Dataset entries:
###
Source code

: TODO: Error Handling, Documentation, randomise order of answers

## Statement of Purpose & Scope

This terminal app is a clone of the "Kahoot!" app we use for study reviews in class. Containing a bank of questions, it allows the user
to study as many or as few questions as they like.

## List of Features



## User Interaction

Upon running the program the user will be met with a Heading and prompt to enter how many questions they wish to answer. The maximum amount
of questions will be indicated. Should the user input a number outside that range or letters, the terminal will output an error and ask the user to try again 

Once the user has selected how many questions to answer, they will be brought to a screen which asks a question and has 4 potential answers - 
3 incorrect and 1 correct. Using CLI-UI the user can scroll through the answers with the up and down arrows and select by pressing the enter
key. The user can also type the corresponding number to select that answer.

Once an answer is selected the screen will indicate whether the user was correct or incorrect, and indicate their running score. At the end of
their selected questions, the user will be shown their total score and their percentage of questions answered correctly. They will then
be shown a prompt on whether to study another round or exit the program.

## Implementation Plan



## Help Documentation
###
- ASSIGNED TASK -
The lines needed run from the first line of the data through the line containing "This terminal app"; give them again exactly and nothing else.

- ANSWER TO THE EXERCISE -
Source code

: TODO: Error Handling, Documentation, randomise order of answers

## Statement of Purpose & Scope

This terminal app is a clone of the "Kahoot!" app we use for study reviews in class. Containing a bank of questions, it allows the user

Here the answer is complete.